Dia berpikir sejenak lalu menambahkan, "Lagipula, aku jarang menyetir."

Chen Baifan menanggapi dan tidak mengatakan apa-apa lagi.

Setelah membeli mobil sesuai prosedur, keduanya meninggalkan showroom mobil.

Chen Baifan tiba-tiba teringat sesuatu, "Kapan kamu mendapatkan SIM?"

An Nuo berkata tanpa ragu, "Saat aku delapan belas tahun."

"Apakah kamu ingin berlatih mengemudi lagi?"

An Nuo menggelengkan kepalanya, “Tidak perlu, aku pengemudi yang baik."

Chen Baifan tidak begitu percaya dengan apa yang dikatakannya dan menyerahkan kunci mobil padanya.

Sambil telapak tangannya menghadap ke atas, dia berkata setengah bercanda, "Kalau begitu, kamu yang mengendarainya?"

An Nuo mengambil kunci mobil langsung dari tangannya dan menyentuh kulitnya yang dingin.

Ujung jarinya berhenti sejenak, "Baiklah."

"... " mengapa dia setuju?

Chen Baifan mulai menyesali sifat impulsifnya.

Tidak mengemudi selama lima tahun...

Dia tidak berani memikirkannya.

Hasilnya, kami kembali ke Shui’an Huaicheng dengan selamat.

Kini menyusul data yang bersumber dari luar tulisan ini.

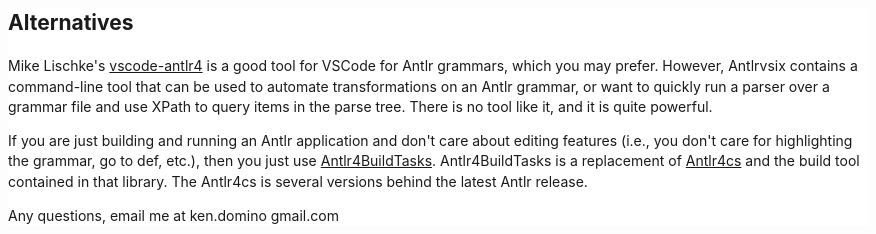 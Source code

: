 ## Alternatives

Mike Lischke's
[vscode-antlr4](https://github.com/mike-lischke/vscode-antlr4) is a good tool for VSCode for Antlr grammars, which
you may prefer. However, Antlrvsix contains
a command-line tool that can be used to automate transformations on an
Antlr grammar, or want to quickly run a parser over a grammar file and
use XPath to query items in the parse tree. There is no tool like it, and it is quite powerful.

If you are just building and running an Antlr application and don't care about
editing features (i.e., you don't care for highlighting the grammar, go to def, etc.),
then you just use [Antlr4BuildTasks](https://github.com/kaby76/Antlr4BuildTasks). Antlr4BuildTasks
is a replacement of [Antlr4cs](https://github.com/tunnelvisionlabs/antlr4cs) and the
build tool contained in that library. The Antlr4cs is several versions behind the latest Antlr release.


Any questions, email me at ken.domino <at> gmail.com
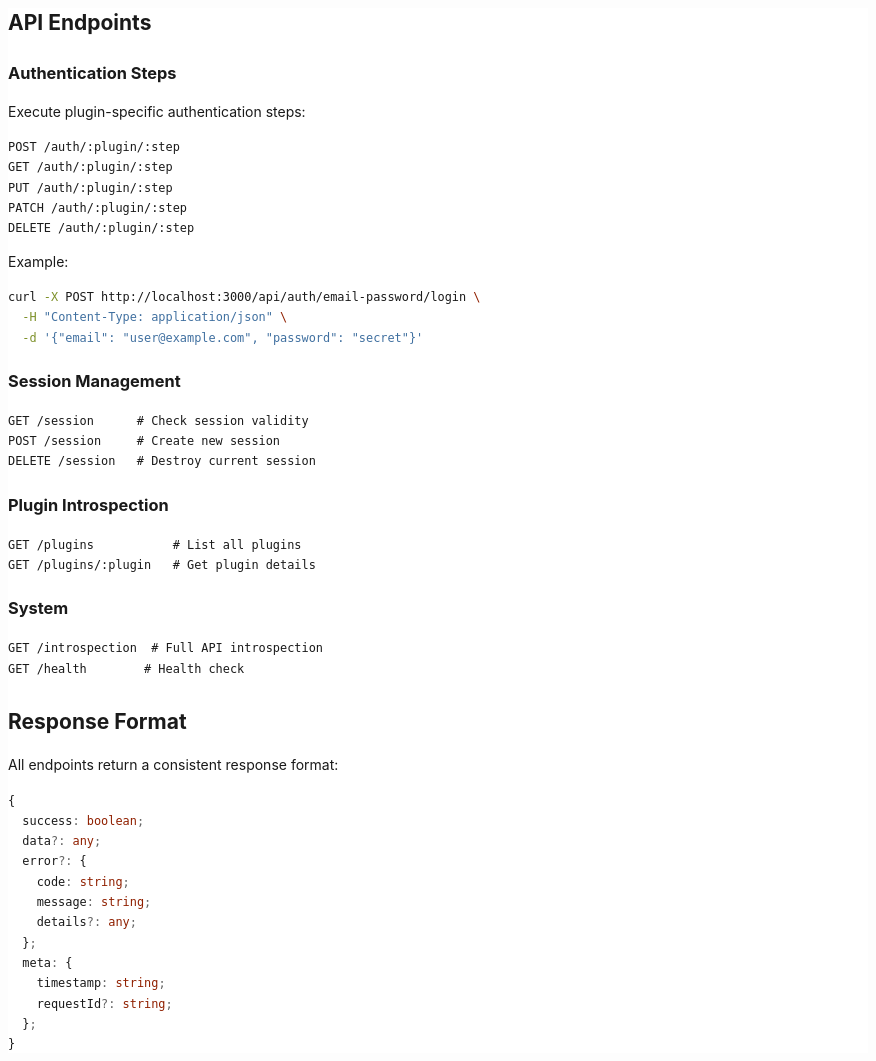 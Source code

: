 ## API Endpoints

### Authentication Steps

Execute plugin-specific authentication steps:

```
POST /auth/:plugin/:step
GET /auth/:plugin/:step
PUT /auth/:plugin/:step
PATCH /auth/:plugin/:step
DELETE /auth/:plugin/:step
```

Example:
```bash
curl -X POST http://localhost:3000/api/auth/email-password/login \
  -H "Content-Type: application/json" \
  -d '{"email": "user@example.com", "password": "secret"}'
```

### Session Management

```
GET /session      # Check session validity
POST /session     # Create new session
DELETE /session   # Destroy current session
```

### Plugin Introspection

```
GET /plugins           # List all plugins
GET /plugins/:plugin   # Get plugin details
```

### System

```
GET /introspection  # Full API introspection
GET /health        # Health check
```

## Response Format

All endpoints return a consistent response format:

```typescript
{
  success: boolean;
  data?: any;
  error?: {
    code: string;
    message: string;
    details?: any;
  };
  meta: {
    timestamp: string;
    requestId?: string;
  };
}
```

Chen Baifan meletakkan sikunya di ambang jendela, berpikir dalam hati: Aku khawatir banyak hal yang dikatakan gadis ini tidak dapat dipercaya.

An Nuo melaju ke komunitas tersebut dan memarkir mobilnya di lokasi yang ditentukan Chen Baifan.

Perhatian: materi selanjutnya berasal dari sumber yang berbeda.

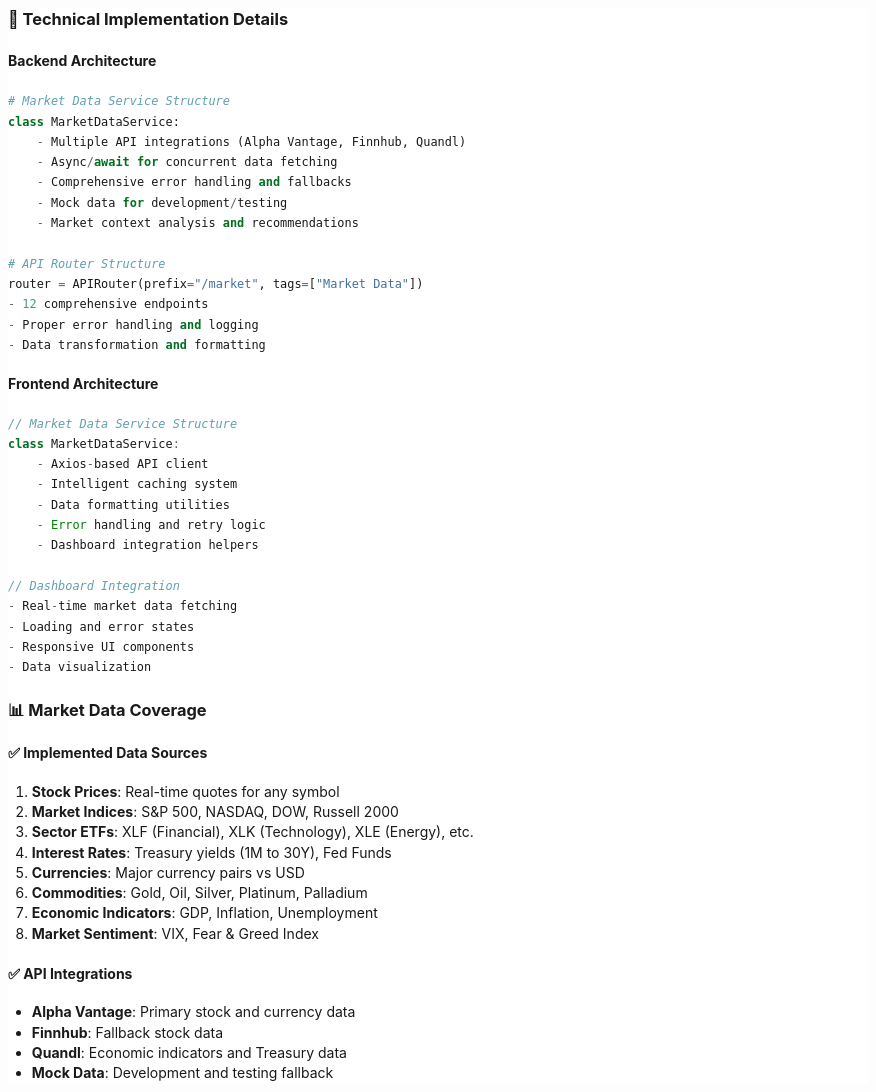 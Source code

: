 ### **🔧 Technical Implementation Details**

#### **Backend Architecture**
```python
# Market Data Service Structure
class MarketDataService:
    - Multiple API integrations (Alpha Vantage, Finnhub, Quandl)
    - Async/await for concurrent data fetching
    - Comprehensive error handling and fallbacks
    - Mock data for development/testing
    - Market context analysis and recommendations

# API Router Structure
router = APIRouter(prefix="/market", tags=["Market Data"])
- 12 comprehensive endpoints
- Proper error handling and logging
- Data transformation and formatting
```

#### **Frontend Architecture**
```javascript
// Market Data Service Structure
class MarketDataService:
    - Axios-based API client
    - Intelligent caching system
    - Data formatting utilities
    - Error handling and retry logic
    - Dashboard integration helpers

// Dashboard Integration
- Real-time market data fetching
- Loading and error states
- Responsive UI components
- Data visualization
```

### **📊 Market Data Coverage**

#### **✅ Implemented Data Sources**
1. **Stock Prices**: Real-time quotes for any symbol
2. **Market Indices**: S&P 500, NASDAQ, DOW, Russell 2000
3. **Sector ETFs**: XLF (Financial), XLK (Technology), XLE (Energy), etc.
4. **Interest Rates**: Treasury yields (1M to 30Y), Fed Funds
5. **Currencies**: Major currency pairs vs USD
6. **Commodities**: Gold, Oil, Silver, Platinum, Palladium
7. **Economic Indicators**: GDP, Inflation, Unemployment
8. **Market Sentiment**: VIX, Fear & Greed Index

#### **✅ API Integrations**
- **Alpha Vantage**: Primary stock and currency data
- **Finnhub**: Fallback stock data
- **Quandl**: Economic indicators and Treasury data
- **Mock Data**: Development and testing fallback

Keduanya keluar dari mobil dan berjalan menuju Gedung 12 bersama.

"Kebetulan sekali," Chen Baifan tertawa, "Tiba-tiba aku ingat kalau kita tinggal di gedung yang sama."

An Nuo sedikit membetulkan topinya dengan tangannya, "Benar-benar kebetulan."

Setelah memasuki lift, Chen Baifan pertama-tama menekan tombol lantai lima dan bertanya padanya, "Kamu tinggal di lantai berapa?"